Exercise material
__________
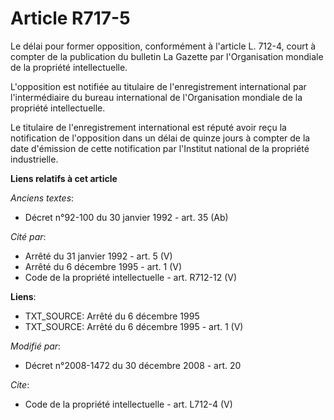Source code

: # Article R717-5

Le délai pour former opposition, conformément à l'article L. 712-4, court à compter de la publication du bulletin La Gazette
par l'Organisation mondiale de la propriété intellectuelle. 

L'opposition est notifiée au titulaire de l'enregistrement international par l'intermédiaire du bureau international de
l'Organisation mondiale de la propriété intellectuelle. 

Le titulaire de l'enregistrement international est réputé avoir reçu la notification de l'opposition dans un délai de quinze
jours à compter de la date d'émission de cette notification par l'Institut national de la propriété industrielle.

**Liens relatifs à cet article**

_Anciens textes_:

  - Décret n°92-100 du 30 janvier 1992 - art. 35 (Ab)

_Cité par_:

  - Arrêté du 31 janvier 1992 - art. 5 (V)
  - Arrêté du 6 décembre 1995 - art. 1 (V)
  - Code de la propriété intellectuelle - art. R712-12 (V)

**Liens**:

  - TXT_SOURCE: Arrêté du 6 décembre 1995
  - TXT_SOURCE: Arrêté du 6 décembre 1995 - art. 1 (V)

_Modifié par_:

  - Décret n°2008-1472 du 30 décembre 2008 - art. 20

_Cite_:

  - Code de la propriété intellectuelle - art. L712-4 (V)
__________
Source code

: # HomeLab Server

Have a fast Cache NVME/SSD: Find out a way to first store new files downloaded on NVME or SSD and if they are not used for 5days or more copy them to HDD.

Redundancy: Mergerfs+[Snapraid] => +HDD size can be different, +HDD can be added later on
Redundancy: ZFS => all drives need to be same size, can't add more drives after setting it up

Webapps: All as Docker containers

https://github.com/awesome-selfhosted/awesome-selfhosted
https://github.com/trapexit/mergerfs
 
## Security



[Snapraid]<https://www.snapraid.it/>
__________
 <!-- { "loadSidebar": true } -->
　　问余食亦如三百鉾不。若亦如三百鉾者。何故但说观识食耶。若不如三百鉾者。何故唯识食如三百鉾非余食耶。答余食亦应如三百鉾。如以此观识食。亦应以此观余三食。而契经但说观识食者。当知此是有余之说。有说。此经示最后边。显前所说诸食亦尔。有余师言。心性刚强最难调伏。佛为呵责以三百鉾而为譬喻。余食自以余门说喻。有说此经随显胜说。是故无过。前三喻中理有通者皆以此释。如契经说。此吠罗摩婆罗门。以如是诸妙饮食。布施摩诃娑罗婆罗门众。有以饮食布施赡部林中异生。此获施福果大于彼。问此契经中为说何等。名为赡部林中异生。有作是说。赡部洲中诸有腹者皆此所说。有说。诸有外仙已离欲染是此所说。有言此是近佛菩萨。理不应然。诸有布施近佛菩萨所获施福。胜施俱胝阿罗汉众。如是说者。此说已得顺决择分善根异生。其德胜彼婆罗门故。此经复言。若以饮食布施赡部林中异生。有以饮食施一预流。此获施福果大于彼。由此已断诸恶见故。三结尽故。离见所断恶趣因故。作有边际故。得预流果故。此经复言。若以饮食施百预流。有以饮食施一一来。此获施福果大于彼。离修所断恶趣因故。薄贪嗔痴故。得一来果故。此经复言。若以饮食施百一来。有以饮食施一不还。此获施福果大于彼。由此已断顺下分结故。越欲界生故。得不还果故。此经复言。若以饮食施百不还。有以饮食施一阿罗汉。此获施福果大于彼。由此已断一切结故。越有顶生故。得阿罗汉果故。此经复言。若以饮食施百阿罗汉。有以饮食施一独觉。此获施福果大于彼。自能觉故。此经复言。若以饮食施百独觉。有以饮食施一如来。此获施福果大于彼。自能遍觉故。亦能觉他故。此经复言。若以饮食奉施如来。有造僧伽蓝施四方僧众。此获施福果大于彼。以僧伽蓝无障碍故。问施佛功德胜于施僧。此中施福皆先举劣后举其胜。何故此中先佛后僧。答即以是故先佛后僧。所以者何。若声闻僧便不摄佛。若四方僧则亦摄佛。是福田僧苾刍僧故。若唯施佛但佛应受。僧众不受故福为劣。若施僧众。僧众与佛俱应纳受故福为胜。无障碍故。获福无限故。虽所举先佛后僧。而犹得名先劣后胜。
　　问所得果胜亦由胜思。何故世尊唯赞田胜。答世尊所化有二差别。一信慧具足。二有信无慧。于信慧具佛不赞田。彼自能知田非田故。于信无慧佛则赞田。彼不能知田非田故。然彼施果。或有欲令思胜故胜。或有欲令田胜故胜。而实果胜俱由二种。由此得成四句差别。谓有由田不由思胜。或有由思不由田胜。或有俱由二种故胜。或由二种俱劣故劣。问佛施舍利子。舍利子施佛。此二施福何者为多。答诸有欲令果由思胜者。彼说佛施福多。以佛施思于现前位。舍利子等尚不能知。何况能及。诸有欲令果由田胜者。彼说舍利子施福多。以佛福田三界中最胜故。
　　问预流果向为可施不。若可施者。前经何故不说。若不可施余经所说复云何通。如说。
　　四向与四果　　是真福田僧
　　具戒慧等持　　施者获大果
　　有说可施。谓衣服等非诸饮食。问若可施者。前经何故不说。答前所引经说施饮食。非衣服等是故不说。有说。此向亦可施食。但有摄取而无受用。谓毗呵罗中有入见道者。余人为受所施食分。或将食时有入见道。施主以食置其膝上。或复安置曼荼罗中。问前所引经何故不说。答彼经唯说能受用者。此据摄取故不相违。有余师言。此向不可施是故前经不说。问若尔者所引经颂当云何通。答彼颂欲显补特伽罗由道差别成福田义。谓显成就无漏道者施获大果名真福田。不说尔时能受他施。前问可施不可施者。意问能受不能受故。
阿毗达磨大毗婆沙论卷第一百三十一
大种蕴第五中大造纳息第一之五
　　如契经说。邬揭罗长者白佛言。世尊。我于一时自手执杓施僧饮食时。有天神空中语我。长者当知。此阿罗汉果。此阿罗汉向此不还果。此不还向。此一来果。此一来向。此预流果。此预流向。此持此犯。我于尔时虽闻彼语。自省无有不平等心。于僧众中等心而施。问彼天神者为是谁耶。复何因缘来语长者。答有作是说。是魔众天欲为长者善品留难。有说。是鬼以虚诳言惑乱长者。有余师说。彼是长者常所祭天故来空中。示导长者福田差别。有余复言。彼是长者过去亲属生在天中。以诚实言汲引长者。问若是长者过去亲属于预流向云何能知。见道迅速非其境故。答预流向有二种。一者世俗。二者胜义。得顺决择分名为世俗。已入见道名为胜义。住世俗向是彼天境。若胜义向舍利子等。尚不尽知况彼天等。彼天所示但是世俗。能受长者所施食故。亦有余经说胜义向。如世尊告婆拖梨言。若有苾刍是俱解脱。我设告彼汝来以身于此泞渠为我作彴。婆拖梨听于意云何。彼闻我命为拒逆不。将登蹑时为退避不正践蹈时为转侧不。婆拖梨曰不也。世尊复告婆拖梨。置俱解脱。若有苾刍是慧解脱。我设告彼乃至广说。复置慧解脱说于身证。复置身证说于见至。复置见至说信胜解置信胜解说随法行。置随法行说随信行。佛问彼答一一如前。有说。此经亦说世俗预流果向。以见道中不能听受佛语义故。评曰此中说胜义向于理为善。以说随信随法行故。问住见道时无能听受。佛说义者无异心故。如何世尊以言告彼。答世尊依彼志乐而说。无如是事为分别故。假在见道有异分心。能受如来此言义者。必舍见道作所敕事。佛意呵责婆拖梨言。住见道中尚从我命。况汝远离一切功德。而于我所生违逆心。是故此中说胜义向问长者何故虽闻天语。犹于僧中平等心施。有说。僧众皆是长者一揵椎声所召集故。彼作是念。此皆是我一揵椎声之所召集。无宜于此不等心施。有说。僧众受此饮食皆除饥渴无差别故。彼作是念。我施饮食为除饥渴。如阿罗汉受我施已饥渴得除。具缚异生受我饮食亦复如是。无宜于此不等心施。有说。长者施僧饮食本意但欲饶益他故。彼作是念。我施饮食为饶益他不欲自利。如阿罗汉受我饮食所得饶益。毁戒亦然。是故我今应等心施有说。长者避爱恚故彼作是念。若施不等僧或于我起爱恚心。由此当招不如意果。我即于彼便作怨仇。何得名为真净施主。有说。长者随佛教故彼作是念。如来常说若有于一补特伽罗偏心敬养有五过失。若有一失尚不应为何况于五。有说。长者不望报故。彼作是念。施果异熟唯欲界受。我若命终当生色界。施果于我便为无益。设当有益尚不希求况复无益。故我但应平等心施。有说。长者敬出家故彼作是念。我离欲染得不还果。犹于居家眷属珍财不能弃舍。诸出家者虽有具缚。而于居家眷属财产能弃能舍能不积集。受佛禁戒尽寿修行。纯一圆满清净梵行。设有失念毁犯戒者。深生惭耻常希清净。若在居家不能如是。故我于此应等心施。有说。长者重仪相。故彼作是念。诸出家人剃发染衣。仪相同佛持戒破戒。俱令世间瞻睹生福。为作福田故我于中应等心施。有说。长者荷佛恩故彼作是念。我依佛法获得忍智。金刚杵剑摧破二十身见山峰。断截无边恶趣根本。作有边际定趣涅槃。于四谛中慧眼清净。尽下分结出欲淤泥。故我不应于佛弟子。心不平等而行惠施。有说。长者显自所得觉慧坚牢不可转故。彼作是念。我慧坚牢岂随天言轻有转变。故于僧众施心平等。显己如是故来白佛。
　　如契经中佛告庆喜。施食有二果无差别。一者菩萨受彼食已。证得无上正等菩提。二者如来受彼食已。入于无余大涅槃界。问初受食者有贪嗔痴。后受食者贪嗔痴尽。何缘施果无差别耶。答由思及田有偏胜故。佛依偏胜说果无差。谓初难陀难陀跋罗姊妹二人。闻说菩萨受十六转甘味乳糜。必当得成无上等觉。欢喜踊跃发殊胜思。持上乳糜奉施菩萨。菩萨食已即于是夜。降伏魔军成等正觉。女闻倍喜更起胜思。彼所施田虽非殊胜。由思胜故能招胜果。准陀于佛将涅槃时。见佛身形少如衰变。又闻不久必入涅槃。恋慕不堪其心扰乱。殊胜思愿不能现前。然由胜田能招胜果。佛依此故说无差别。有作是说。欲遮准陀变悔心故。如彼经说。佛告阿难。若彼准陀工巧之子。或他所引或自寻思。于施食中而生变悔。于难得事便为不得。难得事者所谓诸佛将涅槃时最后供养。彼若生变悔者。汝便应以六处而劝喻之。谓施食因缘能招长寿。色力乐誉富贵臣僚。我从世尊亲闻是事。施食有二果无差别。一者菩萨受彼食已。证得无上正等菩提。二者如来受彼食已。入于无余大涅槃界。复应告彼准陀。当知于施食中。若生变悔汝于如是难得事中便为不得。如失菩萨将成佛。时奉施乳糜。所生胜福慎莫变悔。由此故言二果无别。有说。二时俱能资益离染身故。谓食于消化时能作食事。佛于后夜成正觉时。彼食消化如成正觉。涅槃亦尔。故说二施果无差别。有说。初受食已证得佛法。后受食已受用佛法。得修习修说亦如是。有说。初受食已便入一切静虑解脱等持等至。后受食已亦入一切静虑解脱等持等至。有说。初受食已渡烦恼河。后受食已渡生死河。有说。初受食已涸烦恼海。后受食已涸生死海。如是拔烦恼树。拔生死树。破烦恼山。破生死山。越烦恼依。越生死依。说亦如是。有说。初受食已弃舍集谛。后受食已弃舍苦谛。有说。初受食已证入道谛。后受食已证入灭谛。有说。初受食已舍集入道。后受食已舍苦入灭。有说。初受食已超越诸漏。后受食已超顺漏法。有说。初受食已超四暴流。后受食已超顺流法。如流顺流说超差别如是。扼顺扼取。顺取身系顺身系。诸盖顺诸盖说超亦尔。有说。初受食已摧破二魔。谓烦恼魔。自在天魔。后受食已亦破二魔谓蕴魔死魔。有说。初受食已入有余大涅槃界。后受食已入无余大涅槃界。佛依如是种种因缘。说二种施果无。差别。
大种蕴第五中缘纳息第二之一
__________
Take the entries above and return only the lines from the one with "问所得果胜亦由胜思。何故世尊" to the one with "大种蕴第五中大造纳息第一之五", both included, unchanged.

　　问所得果胜亦由胜思。何故世尊唯赞田胜。答世尊所化有二差别。一信慧具足。二有信无慧。于信慧具佛不赞田。彼自能知田非田故。于信无慧佛则赞田。彼不能知田非田故。然彼施果。或有欲令思胜故胜。或有欲令田胜故胜。而实果胜俱由二种。由此得成四句差别。谓有由田不由思胜。或有由思不由田胜。或有俱由二种故胜。或由二种俱劣故劣。问佛施舍利子。舍利子施佛。此二施福何者为多。答诸有欲令果由思胜者。彼说佛施福多。以佛施思于现前位。舍利子等尚不能知。何况能及。诸有欲令果由田胜者。彼说舍利子施福多。以佛福田三界中最胜故。
　　问预流果向为可施不。若可施者。前经何故不说。若不可施余经所说复云何通。如说。
　　四向与四果　　是真福田僧
　　具戒慧等持　　施者获大果
　　有说可施。谓衣服等非诸饮食。问若可施者。前经何故不说。答前所引经说施饮食。非衣服等是故不说。有说。此向亦可施食。但有摄取而无受用。谓毗呵罗中有入见道者。余人为受所施食分。或将食时有入见道。施主以食置其膝上。或复安置曼荼罗中。问前所引经何故不说。答彼经唯说能受用者。此据摄取故不相违。有余师言。此向不可施是故前经不说。问若尔者所引经颂当云何通。答彼颂欲显补特伽罗由道差别成福田义。谓显成就无漏道者施获大果名真福田。不说尔时能受他施。前问可施不可施者。意问能受不能受故。
阿毗达磨大毗婆沙论卷第一百三十一
大种蕴第五中大造纳息第一之五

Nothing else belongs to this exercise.